Szef MSZ Radosław Sikorski napisał list do dyrektora berlińskiego hotelu, w którym upomina się o polską telewizję w pokojach. Apeluje też, by w jego ślady poszli polscy turyści. Domagajmy się swoich praw podczas pobytu za granicą - wyjaśnił.

"Napisałem (list do dyrektora - PAP), gdyż hotel Adlon jest bardzo eleganckim hotelem, ale jeśli widzę, że jest w nim telewizja iracka, azerbejdżańska, ormiańska, a polskich kanałów brak, to uważam, że jest to dziwne, biorąc pod uwagę, że jesteśmy tutaj 70 km od granicy z Polską" - mówił dziennikarzom przebywający w środę w Berlinie Sikorski.

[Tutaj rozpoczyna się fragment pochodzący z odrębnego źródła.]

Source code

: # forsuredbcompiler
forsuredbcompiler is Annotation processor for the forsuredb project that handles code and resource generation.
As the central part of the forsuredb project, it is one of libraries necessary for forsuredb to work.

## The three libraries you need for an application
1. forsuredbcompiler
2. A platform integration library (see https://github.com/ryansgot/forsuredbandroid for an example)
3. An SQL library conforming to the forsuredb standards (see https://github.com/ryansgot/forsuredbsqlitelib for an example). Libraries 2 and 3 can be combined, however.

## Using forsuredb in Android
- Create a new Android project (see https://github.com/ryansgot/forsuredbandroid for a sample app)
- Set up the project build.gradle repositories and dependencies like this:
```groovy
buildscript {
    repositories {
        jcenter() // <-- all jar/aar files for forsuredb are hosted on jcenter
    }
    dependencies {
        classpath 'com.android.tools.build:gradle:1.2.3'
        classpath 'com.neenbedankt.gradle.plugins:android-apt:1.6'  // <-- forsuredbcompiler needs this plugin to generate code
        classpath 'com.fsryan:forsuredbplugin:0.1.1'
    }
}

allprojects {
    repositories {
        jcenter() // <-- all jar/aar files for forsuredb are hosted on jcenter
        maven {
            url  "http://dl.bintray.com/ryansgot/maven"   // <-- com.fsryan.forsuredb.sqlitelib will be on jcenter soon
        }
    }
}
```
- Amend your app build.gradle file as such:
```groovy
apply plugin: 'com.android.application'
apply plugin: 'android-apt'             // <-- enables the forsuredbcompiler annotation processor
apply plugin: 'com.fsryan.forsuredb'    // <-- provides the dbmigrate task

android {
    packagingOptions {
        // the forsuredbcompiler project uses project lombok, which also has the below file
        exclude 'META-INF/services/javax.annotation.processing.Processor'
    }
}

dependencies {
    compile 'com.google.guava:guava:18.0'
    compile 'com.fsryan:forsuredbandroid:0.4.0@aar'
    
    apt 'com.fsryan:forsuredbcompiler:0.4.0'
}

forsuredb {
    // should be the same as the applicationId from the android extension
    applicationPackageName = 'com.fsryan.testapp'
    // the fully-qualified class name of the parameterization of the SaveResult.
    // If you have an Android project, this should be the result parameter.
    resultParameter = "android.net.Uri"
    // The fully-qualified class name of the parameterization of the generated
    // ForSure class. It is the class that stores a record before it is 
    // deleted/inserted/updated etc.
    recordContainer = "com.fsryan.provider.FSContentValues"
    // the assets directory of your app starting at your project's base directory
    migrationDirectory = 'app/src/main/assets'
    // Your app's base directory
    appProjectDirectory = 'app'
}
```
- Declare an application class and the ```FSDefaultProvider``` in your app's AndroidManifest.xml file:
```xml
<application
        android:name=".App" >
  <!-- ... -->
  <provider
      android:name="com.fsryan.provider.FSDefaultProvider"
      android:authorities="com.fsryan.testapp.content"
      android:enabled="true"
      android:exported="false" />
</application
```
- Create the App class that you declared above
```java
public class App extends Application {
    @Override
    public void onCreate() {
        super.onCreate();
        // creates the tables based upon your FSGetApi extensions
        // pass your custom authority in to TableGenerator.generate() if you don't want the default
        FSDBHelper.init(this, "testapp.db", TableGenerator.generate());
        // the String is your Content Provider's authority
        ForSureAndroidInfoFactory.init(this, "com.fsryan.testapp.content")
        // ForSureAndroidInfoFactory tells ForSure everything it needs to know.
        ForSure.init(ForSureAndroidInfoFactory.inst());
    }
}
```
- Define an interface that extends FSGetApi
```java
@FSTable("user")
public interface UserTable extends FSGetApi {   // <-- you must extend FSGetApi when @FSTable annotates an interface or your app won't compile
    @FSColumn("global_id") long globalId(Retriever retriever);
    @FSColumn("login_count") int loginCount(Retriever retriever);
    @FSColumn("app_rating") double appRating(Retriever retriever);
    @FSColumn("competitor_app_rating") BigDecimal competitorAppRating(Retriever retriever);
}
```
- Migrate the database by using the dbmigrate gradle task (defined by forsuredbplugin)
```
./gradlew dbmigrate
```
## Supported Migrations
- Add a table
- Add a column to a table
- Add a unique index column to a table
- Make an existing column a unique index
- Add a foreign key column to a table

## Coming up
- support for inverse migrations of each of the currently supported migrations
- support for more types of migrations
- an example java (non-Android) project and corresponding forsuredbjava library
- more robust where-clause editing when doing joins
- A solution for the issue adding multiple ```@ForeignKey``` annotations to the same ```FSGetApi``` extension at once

Wyjaśnił, że tak jak robił to już w innych miejscach, także i w Berlinie osobiście upomniał się o należyty status języka polskiego. "Apeluję do rodaków, żeby w kurortach, w hotelach, tam gdzie widzimy, że język polski jest traktowany gorzej niż inne domagali się; mamy prawo poczuć się równie traktowanymi jak inni" - oświadczył szef MSZ.

Według niego takie działania przynoszą skutki. Jako przykład podał uzyskanie przez ambasadę RP w Paryżu przewodnika i audiobooka po Luwrze w języku polskim. Zauważył, że okazało się, iż chętnych do korzystania z tej nowości jest bardzo dużo - porównywalnie do korzystających z audiobooka niemieckiego.

Jak zaznaczył Sikorski, tam gdzie polski rząd nie jest w stanie wpływać, np. na właścicieli hoteli, tam miliony polskich turystów muszą domagać się swoich praw podczas pobytu za granicą. "O to apeluję, abyśmy się poczuli pełnoprawnymi Europejczykami, pełnoprawnymi członkami społeczności międzynarodowej" - oświadczył minister.

Cała sprawa zaczęła się od porannego wpisu Sikorskiego na Twitterze, kiedy zapowiedział, że napisze do dyrektora hotelu, w którym się zatrzymał, gdyż nie ma w nim dostępu do polskiej telewizji.

Po Berlinie Sikorski odwiedzi jeszcze Paryż i Brukselę. Służby dyplomatyczne nie informują, czy w hotelach w tych miastach szef polskiej dyplomacji będzie miał w pokoju dostępne polskie kanały telewizyjne.